Segment Open

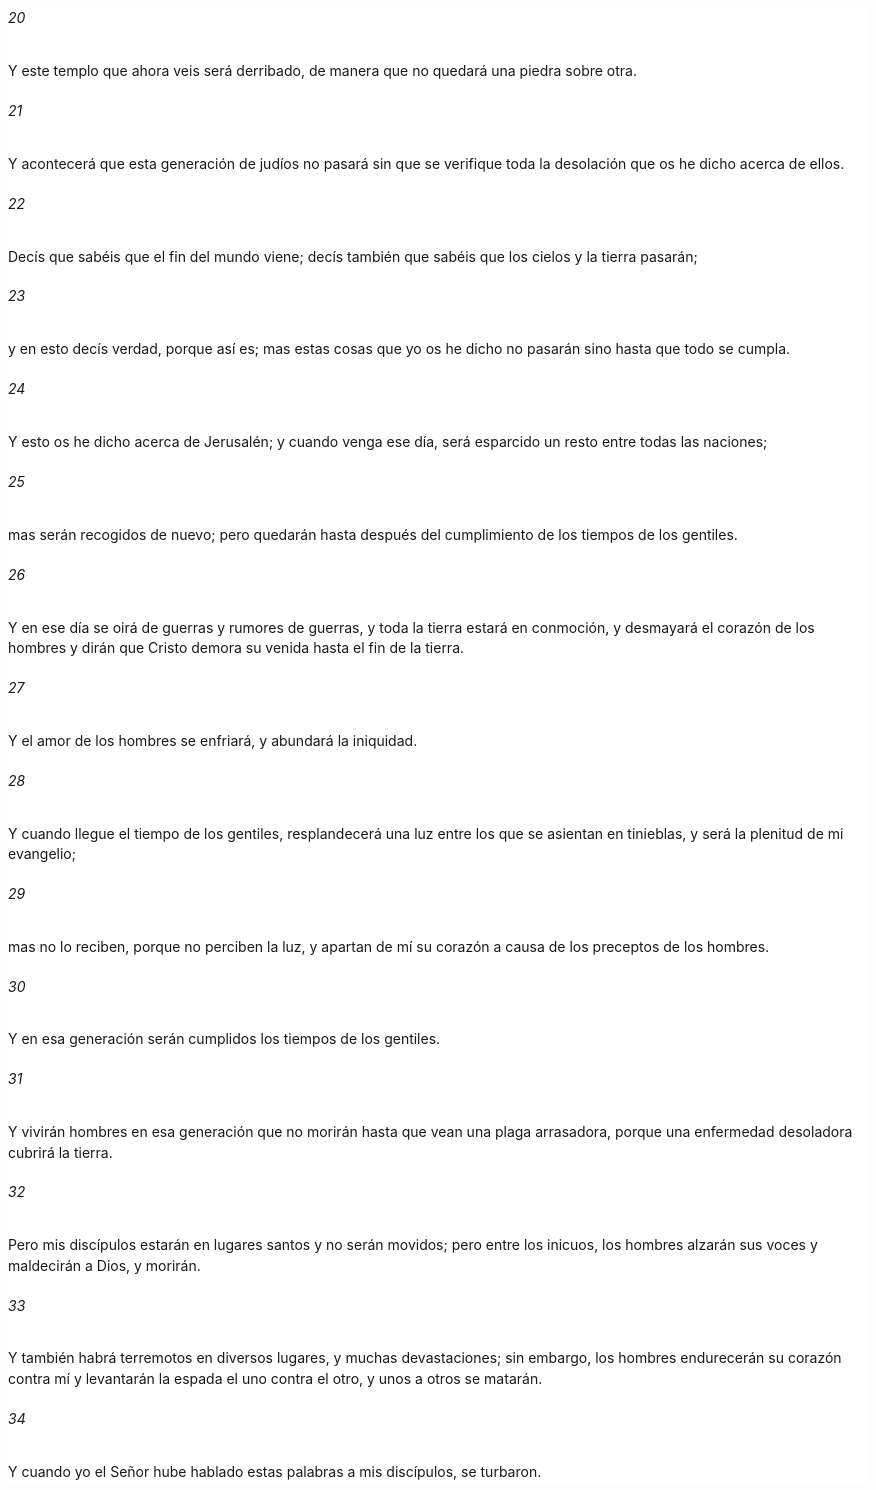 ###### 20 
Y este templo que ahora veis será derribado, de manera que no quedará una piedra sobre otra.

###### 21 
Y acontecerá que esta generación de judíos no pasará sin que se verifique toda la desolación que os he dicho acerca de ellos.

###### 22 
Decís que sabéis que el fin del mundo viene; decís también que sabéis que los cielos y la tierra pasarán;

###### 23 
y en esto decís verdad, porque así es; mas estas cosas que yo os he dicho no pasarán sino hasta que todo se cumpla.

###### 24 
Y esto os he dicho acerca de Jerusalén; y cuando venga ese día, será esparcido un resto entre todas las naciones;

###### 25 
mas serán recogidos de nuevo; pero quedarán hasta después del cumplimiento de los tiempos de los gentiles.

###### 26 
Y en ese día se oirá de guerras y rumores de guerras, y toda la tierra estará en conmoción, y desmayará el corazón de los hombres y dirán que Cristo demora su venida hasta el fin de la tierra.

###### 27 
Y el amor de los hombres se enfriará, y abundará la iniquidad.

###### 28 
Y cuando llegue el tiempo de los gentiles, resplandecerá una luz entre los que se asientan en tinieblas, y será la plenitud de mi evangelio;

###### 29 
mas no lo reciben, porque no perciben la luz, y apartan de mí su corazón a causa de los preceptos de los hombres.

###### 30 
Y en esa generación serán cumplidos los tiempos de los gentiles.

###### 31 
Y vivirán hombres en esa generación que no morirán hasta que vean una plaga arrasadora, porque una enfermedad desoladora cubrirá la tierra.

###### 32 
Pero mis discípulos estarán en lugares santos y no serán movidos; pero entre los inicuos, los hombres alzarán sus voces y maldecirán a Dios, y morirán.

###### 33 
Y también habrá terremotos en diversos lugares, y muchas devastaciones; sin embargo, los hombres endurecerán su corazón contra mí y levantarán la espada el uno contra el otro, y unos a otros se matarán.

###### 34 
Y cuando yo el Señor hube hablado estas palabras a mis discípulos, se turbaron.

Segment Closed

● Activity: Could you return the lines in the entries above that contain "serán"?

● Task solution:
mas serán recogidos de nuevo; pero quedarán hasta después del cumplimiento de los tiempos de los gentiles.
Y en esa generación serán cumplidos los tiempos de los gentiles.
Pero mis discípulos estarán en lugares santos y no serán movidos; pero entre los inicuos, los hombres alzarán sus voces y maldecirán a Dios, y morirán.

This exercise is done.